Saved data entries
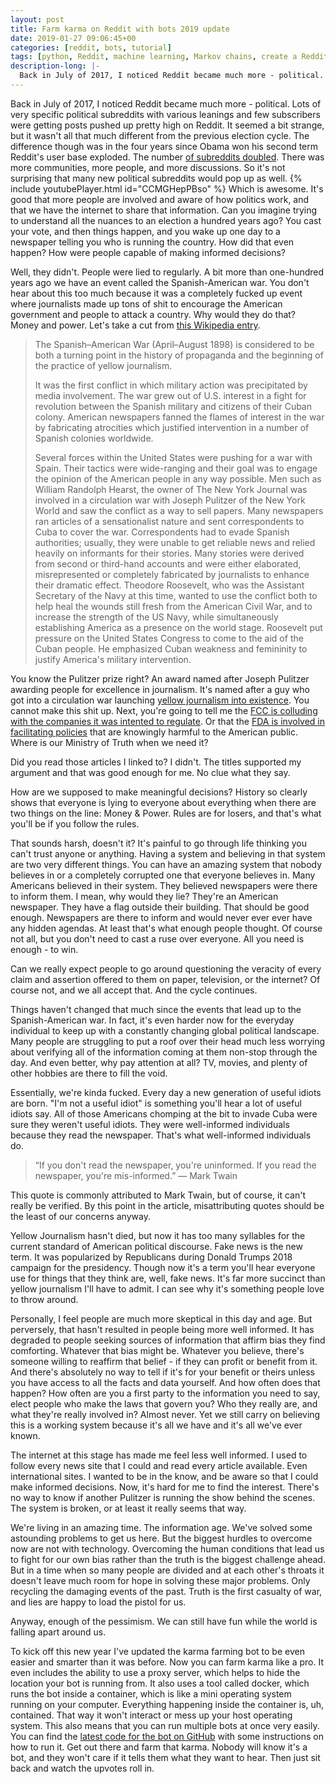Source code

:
 ```yaml
---
layout: post
title: Farm karma on Reddit with bots 2019 update
date: 2019-01-27 09:06:45+00
categories: [reddit, bots, tutorial]
tags: [python, Reddit, machine learning, Markov chains, create a Reddit bot, Reddit karma farming, make a Reddit bot, Reddit bot, how to karma farm Reddit, Reddit karma farming bots, farm karma with bots, karma farming Reddit, farm karma reddit]
description-long: |-
  Back in July of 2017, I noticed Reddit became much more - political. Lots of very specific political subreddits with various leanings and few subscribers were getting posts pushed up pretty high on Reddit. It seemed a bit strange, but it wasn't all that much different from the previous election cycle. The difference though was in the four years since Obama won his second term Reddit's user base exploded. The number of subreddits doubled. There was more communities, more people, and more discussions. So it's not surprising that many new political subreddits would pop up as well. Which is awesome. It's good that more people are involved and aware of how politics work, and that we have the internet to share that information. Can you imagine trying to understand all the nuances to an election a hundred years ago? You cast your vote, and then things happen, and you wake up one day to a newspaper telling you who is running the country. How did that even happen? How were people capable of making informed decisions?
---
```


Back in July of 2017, I noticed Reddit became much more - political. Lots of very specific political subreddits with various leanings and few subscribers were getting posts pushed up pretty high on Reddit. It seemed a bit strange, but it wasn't all that much different from the previous election cycle. The difference though was in the four years since Obama won his second term Reddit's user base exploded. The number [of subreddits doubled](https://www.statista.com/chart/11882/number-of-subreddits-on-reddit/). There was more communities, more people, and more discussions. So it's not surprising that many new political subreddits would pop up as well. {% include youtubePlayer.html id="CCMGHepPBso" %} Which is awesome. It's good that more people are involved and aware of how politics work, and that we have the internet to share that information. Can you imagine trying to understand all the nuances to an election a hundred years ago? You cast your vote, and then things happen, and you wake up one day to a newspaper telling you who is running the country. How did that even happen? How were people capable of making informed decisions?

Well, they didn't.  People were lied to regularly. A bit more than one-hundred years ago we have an event called the Spanish-American war. You don't hear about this too much because it was a completely fucked up event where journalists made up tons of shit to encourage the American government and people to attack a country. Why would they do that? Money and power. Let's take a cut from [this Wikipedia entry](https://en.wikipedia.org/wiki/Propaganda_of_the_Spanish%E2%80%93American_War).

>The Spanish–American War (April–August 1898) is considered to be both a turning point in the history of propaganda and the beginning of the practice of yellow journalism.
>
>It was the first conflict in which military action was precipitated by media involvement. The war grew out of U.S. interest in a fight for revolution between the Spanish military and citizens of their Cuban colony. American newspapers fanned the flames of interest in the war by fabricating atrocities which justified intervention in a number of Spanish colonies worldwide.
>
>Several forces within the United States were pushing for a war with Spain. Their tactics were wide-ranging and their goal was to engage the opinion of the American people in any way possible. Men such as William Randolph Hearst, the owner of The New York Journal was involved in a circulation war with Joseph Pulitzer of the New York World and saw the conflict as a way to sell papers. Many newspapers ran articles of a sensationalist nature and sent correspondents to Cuba to cover the war. Correspondents had to evade Spanish authorities; usually, they were unable to get reliable news and relied heavily on informants for their stories. Many stories were derived from second or third-hand accounts and were either elaborated, misrepresented or completely fabricated by journalists to enhance their dramatic effect. Theodore Roosevelt, who was the Assistant Secretary of the Navy at this time, wanted to use the conflict both to help heal the wounds still fresh from the American Civil War, and to increase the strength of the US Navy, while simultaneously establishing America as a presence on the world stage. Roosevelt put pressure on the United States Congress to come to the aid of the Cuban people. He emphasized Cuban weakness and femininity to justify America's military intervention.

You know the Pulitzer prize right? An award named after Joseph Pulitzer awarding people for excellence in journalism. It's named after a guy who got into a circulation war launching [yellow journalism into existence](https://en.wikipedia.org/wiki/Yellow_journalism). You cannot make this shit up.  Next, you're going to tell me the [FCC is colluding with the companies it was intented to regulate](https://www.theregister.co.uk/2019/01/25/fcc_accused_of_colluding/). Or that the [FDA is involved in facilitating policies](https://www.lifeextension.com/Magazine/2018/1/As-We-See-It/Page-01) that are knowingly harmful to the American public. Where is our Ministry of Truth when we need it?

Did you read those articles I linked to? I didn't. The titles supported my argument and that was good enough for me. No clue what they say.

How are we supposed to make meaningful decisions? History so clearly shows that everyone is lying to everyone about everything when there are two things on the line: Money & Power. Rules are for losers, and that's what you'll be if you follow the rules.

That sounds harsh, doesn't it? It's painful to go through life thinking you can't trust anyone or anything. Having a system and believing in that system are two very different things. You can have an amazing system that nobody believes in or a completely corrupted one that everyone believes in.  Many Americans believed in their system. They believed newspapers were there to inform them. I mean, why would they lie? They're an American newspaper. They have a flag outside their building. That should be good enough. Newspapers are there to inform and would never ever ever have any hidden agendas. At least that's what enough people thought. Of course not all, but you don't need to cast a ruse over everyone. All you need is enough - to win.

Can we really expect people to go around questioning the veracity of every claim and assertion offered to them on paper, television, or the internet? Of course not, and we all accept that. And the cycle continues.

Things haven't changed that much since the events that lead up to the Spanish-American war. In fact, it's even harder now for the everyday individual to keep up with a constantly changing global political landscape. Many people are struggling to put a roof over their head much less worrying about verifying all of the information coming at them non-stop through the day. And even better, why pay attention at all? TV, movies, and plenty of other hobbies are there to fill the void.

Essentially, we're kinda fucked. Every day a new generation of useful idiots are born. "I'm not a useful idiot" is something you'll hear a lot of useful idiots say. All of those Americans chomping at the bit to invade Cuba were sure they weren't useful idiots. They were well-informed individuals because they read the newspaper. That's what well-informed individuals do.

> “If you don't read the newspaper, you're uninformed. If you read the newspaper, you're mis-informed.”
― Mark Twain

This quote is commonly attributed to Mark Twain, but of course, it can't really be verified. By this point in the article, misattributing quotes should be the least of our concerns anyway.

Yellow Journalism hasn't died, but now it has too many syllables for the current standard of American political discourse. Fake news is the new term. It was popularized by Republicans during Donald Trumps 2018 campaign for the presidency. Though now it's a term you'll hear everyone use for things that they think are, well, fake news. It's far more succinct than yellow journalism I'll have to admit. I can see why it's something people love to throw around.

Personally, I feel people are much more skeptical in this day and age. But perversely, that hasn't resulted in people being more well informed. It has degraded to people seeking sources of information that affirm bias they find comforting. Whatever that bias might be. Whatever you believe, there's someone willing to reaffirm that belief - if they can profit or benefit from it. And there's absolutely no way to tell if it's for your benefit or theirs unless you have access to all the facts and data yourself. And how often does that happen? How often are you a first party to the information you need to say, elect people who make the laws that govern you? Who they really are, and what they're really involved in? Almost never. Yet we still carry on believing this is a working system because it's all we have and it's all we've ever known.

The internet at this stage has made me feel less well informed. I used to follow every news site that I could and read every article available. Even international sites. I wanted to be in the know, and be aware so that I could make informed decisions. Now, it's hard for me to find the interest. There's no way to know if another Pulitzer is running the show behind the scenes. The system is broken, or at least it really seems that way.

We're living in an amazing time. The information age. We've solved some astounding problems to get us here. But the biggest hurdles to overcome now are not with technology. Overcoming the human conditions that lead us to fight for our own bias rather than the truth is the biggest challenge ahead. But in a time when so many people are divided and at each other's throats it doesn't leave much room for hope in solving these major problems. Only recycling the damaging events of the past. Truth is the first casualty of war, and lies are happy to load the pistol for us.

Anyway, enough of the pessimism. We can still have fun while the world is falling apart around us.

To kick off this new year I've updated the karma farming bot to be even easier and smarter than it was before. Now you can farm karma like a pro. It even includes the ability to use a proxy server, which helps to hide the location your bot is running from. It also uses a tool called docker, which runs the bot inside a container, which is like a mini operating system running on your computer. Everything happening inside the container is, uh, contained. That way it won't interact or mess up your host operating system. This also means that you can run multiple bots at once very easily. You can find the [latest code for the bot on GitHub](https://github.com/MrPowerScripts/reddit-karma-farming-bot) with some instructions on how to run it.  Get out there and farm that karma. Nobody will know it's a bot, and they won't care if it tells them what they want to hear. Then just sit back and watch the upvotes roll in.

* **HOW TO COMPLETE THIS TASK**: Which of the lines above hold the word "Truth"? Copy each one.

* **EXERCISE OUTPUT**:
You know the Pulitzer prize right? An award named after Joseph Pulitzer awarding people for excellence in journalism. It's named after a guy who got into a circulation war launching [yellow journalism into existence](https://en.wikipedia.org/wiki/Yellow_journalism). You cannot make this shit up.  Next, you're going to tell me the [FCC is colluding with the companies it was intented to regulate](https://www.theregister.co.uk/2019/01/25/fcc_accused_of_colluding/). Or that the [FDA is involved in facilitating policies](https://www.lifeextension.com/Magazine/2018/1/As-We-See-It/Page-01) that are knowingly harmful to the American public. Where is our Ministry of Truth when we need it?
We're living in an amazing time. The information age. We've solved some astounding problems to get us here. But the biggest hurdles to overcome now are not with technology. Overcoming the human conditions that lead us to fight for our own bias rather than the truth is the biggest challenge ahead. But in a time when so many people are divided and at each other's throats it doesn't leave much room for hope in solving these major problems. Only recycling the damaging events of the past. Truth is the first casualty of war, and lies are happy to load the pistol for us.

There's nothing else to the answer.